2. I could try to use bows/crossbows somehow. I could station the archers on the pump tower a floor above the cavern bottom, for example, and let them shoot stuff below. Archers are certainly good at pinning down enemies while the armored melee soldiers cross to melee range--when the archers are actually working right, that is. A bolt through the leg or an organ will slow down a rogue like nothing else.

However, my experience with crossbows in this version is that the dwarves have all kinds of ammo problems, and usually just melee if they can path to the enemy. I have crap-tons of ammo (for melting, after I bring the magma to the top, but I don't mind using it up). However, I do not trust the dwarves to reload after they use their first stack. It's very buggy. And the crossbows are very ineffective as melee weapons.

And I just realized the likely answer. I need to give the soldiers some war dogs. The dogs are fast and for grappling, like the wrestler in #1, but expendable.

I think that's what to do here. And my soldiers get to keep their plate. They won't get as many kills, but that's fine. They all have four names at this point from slaughtering all the stored-up early-plague goblins**.

((** A very violent and well-designed trap system at the outdoor entrance killed or caught all of the goblins besieging the fortress from the outside, while I dealt with the plague inside.
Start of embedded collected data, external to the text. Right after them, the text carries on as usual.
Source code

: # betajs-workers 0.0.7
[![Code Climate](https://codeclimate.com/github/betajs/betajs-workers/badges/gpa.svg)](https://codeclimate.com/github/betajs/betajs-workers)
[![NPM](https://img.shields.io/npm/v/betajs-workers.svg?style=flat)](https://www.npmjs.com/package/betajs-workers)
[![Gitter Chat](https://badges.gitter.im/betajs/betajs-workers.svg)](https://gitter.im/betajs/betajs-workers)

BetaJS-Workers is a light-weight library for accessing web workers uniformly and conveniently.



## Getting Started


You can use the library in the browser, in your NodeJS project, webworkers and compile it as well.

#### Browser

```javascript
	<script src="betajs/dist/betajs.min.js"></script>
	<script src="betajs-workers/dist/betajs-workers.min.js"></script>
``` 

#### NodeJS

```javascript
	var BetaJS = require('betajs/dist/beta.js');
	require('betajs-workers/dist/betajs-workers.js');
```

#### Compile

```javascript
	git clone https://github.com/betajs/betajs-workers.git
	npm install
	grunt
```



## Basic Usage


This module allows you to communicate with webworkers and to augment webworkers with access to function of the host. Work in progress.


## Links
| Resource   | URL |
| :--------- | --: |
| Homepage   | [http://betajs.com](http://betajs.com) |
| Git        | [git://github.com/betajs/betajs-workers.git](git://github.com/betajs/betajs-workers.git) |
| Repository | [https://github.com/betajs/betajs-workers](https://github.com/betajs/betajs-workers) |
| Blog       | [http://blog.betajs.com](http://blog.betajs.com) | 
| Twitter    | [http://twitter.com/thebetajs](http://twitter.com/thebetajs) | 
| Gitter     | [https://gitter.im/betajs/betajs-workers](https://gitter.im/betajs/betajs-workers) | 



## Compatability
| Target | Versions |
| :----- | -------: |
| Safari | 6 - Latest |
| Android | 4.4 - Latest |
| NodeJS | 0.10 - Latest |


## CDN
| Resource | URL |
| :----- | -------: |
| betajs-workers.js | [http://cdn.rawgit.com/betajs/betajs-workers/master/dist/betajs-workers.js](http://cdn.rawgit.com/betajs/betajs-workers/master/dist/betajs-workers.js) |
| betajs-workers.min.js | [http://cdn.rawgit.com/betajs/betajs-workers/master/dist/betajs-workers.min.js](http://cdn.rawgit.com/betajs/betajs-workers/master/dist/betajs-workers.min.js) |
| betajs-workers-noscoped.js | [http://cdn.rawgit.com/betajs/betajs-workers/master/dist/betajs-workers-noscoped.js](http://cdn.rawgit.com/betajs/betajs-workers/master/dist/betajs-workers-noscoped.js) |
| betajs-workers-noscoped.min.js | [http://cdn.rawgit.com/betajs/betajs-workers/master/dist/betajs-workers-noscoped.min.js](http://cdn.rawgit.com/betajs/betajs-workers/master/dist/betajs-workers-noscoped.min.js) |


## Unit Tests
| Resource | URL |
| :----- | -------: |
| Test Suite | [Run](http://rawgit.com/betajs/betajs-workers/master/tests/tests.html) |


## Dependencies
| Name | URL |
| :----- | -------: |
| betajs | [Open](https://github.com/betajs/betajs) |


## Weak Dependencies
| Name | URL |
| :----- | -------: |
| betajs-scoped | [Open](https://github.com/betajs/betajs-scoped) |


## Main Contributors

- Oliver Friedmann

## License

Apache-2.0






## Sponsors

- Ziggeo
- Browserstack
During the plague I stored a hundred or so goblins in cages, stripped naked, to release for military practice when times were better.))

Let me know* ((*see original note)) if you have any other thoughts about knights chasing rogues. This particular cavern's characteristics are a little different from my previous ones--it's about 60% smooth, open rolling hills, and 40% small areas of narrow corridors that only fit one or two dwarves shoulder-to-shoulder.

(Of course, I can wall off the tree-chopping area or something, but mushrooms take years to grow. I'll be done chopping and building in here, long before the wall is done. And next time I come down here for wood, it'll be in a different section while this section of mushrooms is allowed to regrow.)

1 comment:

  1. Dogs are expendable, yes, but if you set aside a breeding pair and train them for war soon as they hit adulthood, they are very good at grappling and slowing the enemy. Assign one or two to each dwarf. Preferably male, or you'll have a big train of puppies following too. Be careful though: it's easy to have puppysplosion.